● DATA FOR THIS EXERCISE:
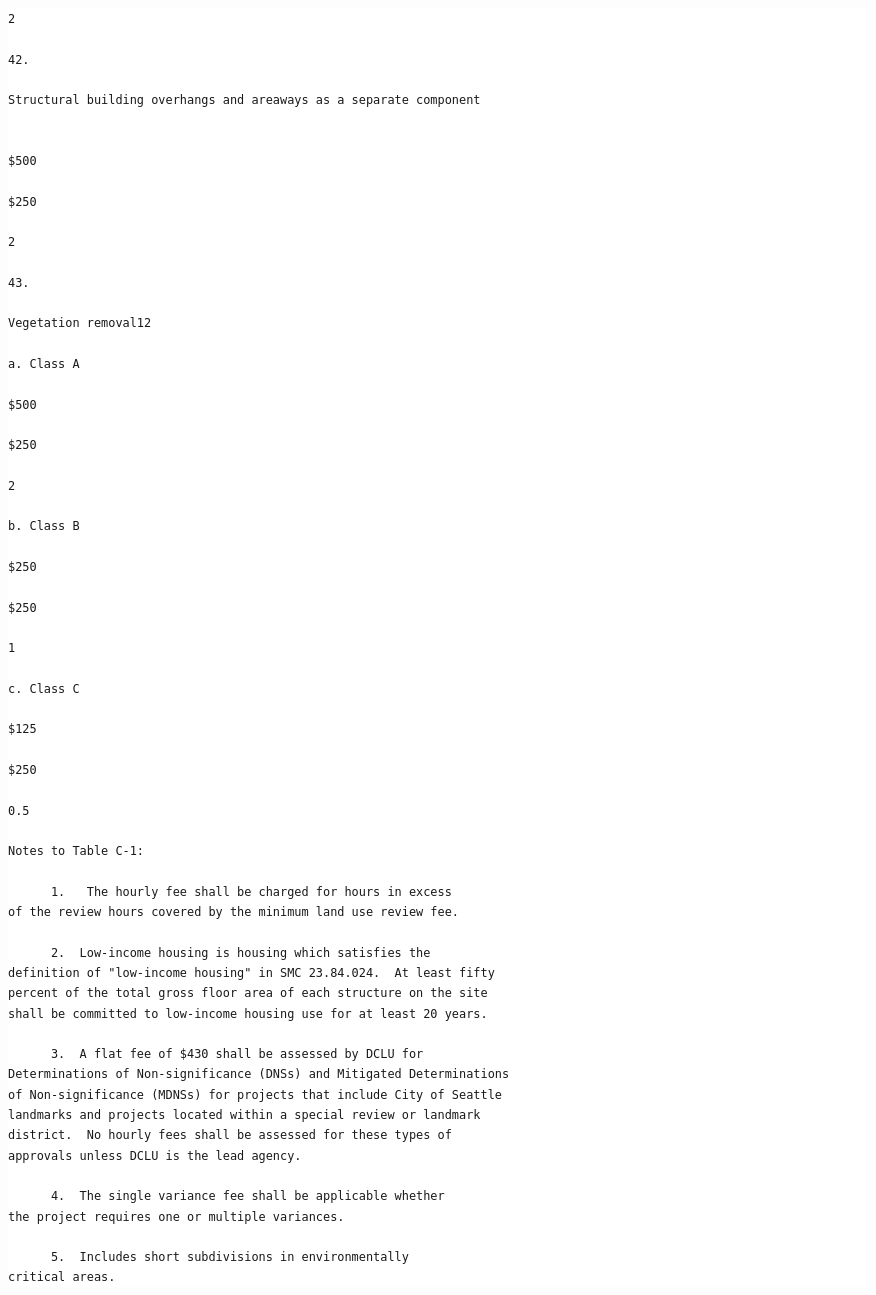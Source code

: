     2  
  
    42.  
  
    Structural building overhangs and areaways as a separate component  
  
  
    $500  
  
    $250  
  
    2  
  
    43.  
  
    Vegetation removal12  
  
    a. Class A  
  
    $500  
  
    $250  
  
    2  
  
    b. Class B  
  
    $250  
  
    $250  
  
    1  
  
    c. Class C  
  
    $125  
  
    $250  
  
    0.5  
  
    Notes to Table C-1:  
  
          1.   The hourly fee shall be charged for hours in excess  
    of the review hours covered by the minimum land use review fee.  
  
          2.  Low-income housing is housing which satisfies the  
    definition of "low-income housing" in SMC 23.84.024.  At least fifty  
    percent of the total gross floor area of each structure on the site  
    shall be committed to low-income housing use for at least 20 years.  
  
          3.  A flat fee of $430 shall be assessed by DCLU for  
    Determinations of Non-significance (DNSs) and Mitigated Determinations  
    of Non-significance (MDNSs) for projects that include City of Seattle  
    landmarks and projects located within a special review or landmark  
    district.  No hourly fees shall be assessed for these types of  
    approvals unless DCLU is the lead agency.  
  
          4.  The single variance fee shall be applicable whether  
    the project requires one or multiple variances.  
  
          5.  Includes short subdivisions in environmentally  
    critical areas.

● TO DO:
The reply must hold every line above exactly as written and none of the pictures.

● ANSWER SPACE:
Source code

:     2  
  
    42.  
  
    Structural building overhangs and areaways as a separate component  
  
  
    $500  
  
    $250  
  
    2  
  
    43.  
  
    Vegetation removal12  
  
    a. Class A  
  
    $500  
  
    $250  
  
    2  
  
    b. Class B  
  
    $250  
  
    $250  
  
    1  
  
    c. Class C  
  
    $125  
  
    $250  
  
    0.5  
  
    Notes to Table C-1:  
  
          1.   The hourly fee shall be charged for hours in excess  
    of the review hours covered by the minimum land use review fee.  
  
          2.  Low-income housing is housing which satisfies the  
    definition of "low-income housing" in SMC 23.84.024.  At least fifty  
    percent of the total gross floor area of each structure on the site  
    shall be committed to low-income housing use for at least 20 years.  
  
          3.  A flat fee of $430 shall be assessed by DCLU for  
    Determinations of Non-significance (DNSs) and Mitigated Determinations  
    of Non-significance (MDNSs) for projects that include City of Seattle  
    landmarks and projects located within a special review or landmark  
    district.  No hourly fees shall be assessed for these types of  
    approvals unless DCLU is the lead agency.  
  
          4.  The single variance fee shall be applicable whether  
    the project requires one or multiple variances.  
  
          5.  Includes short subdivisions in environmentally  
    critical areas.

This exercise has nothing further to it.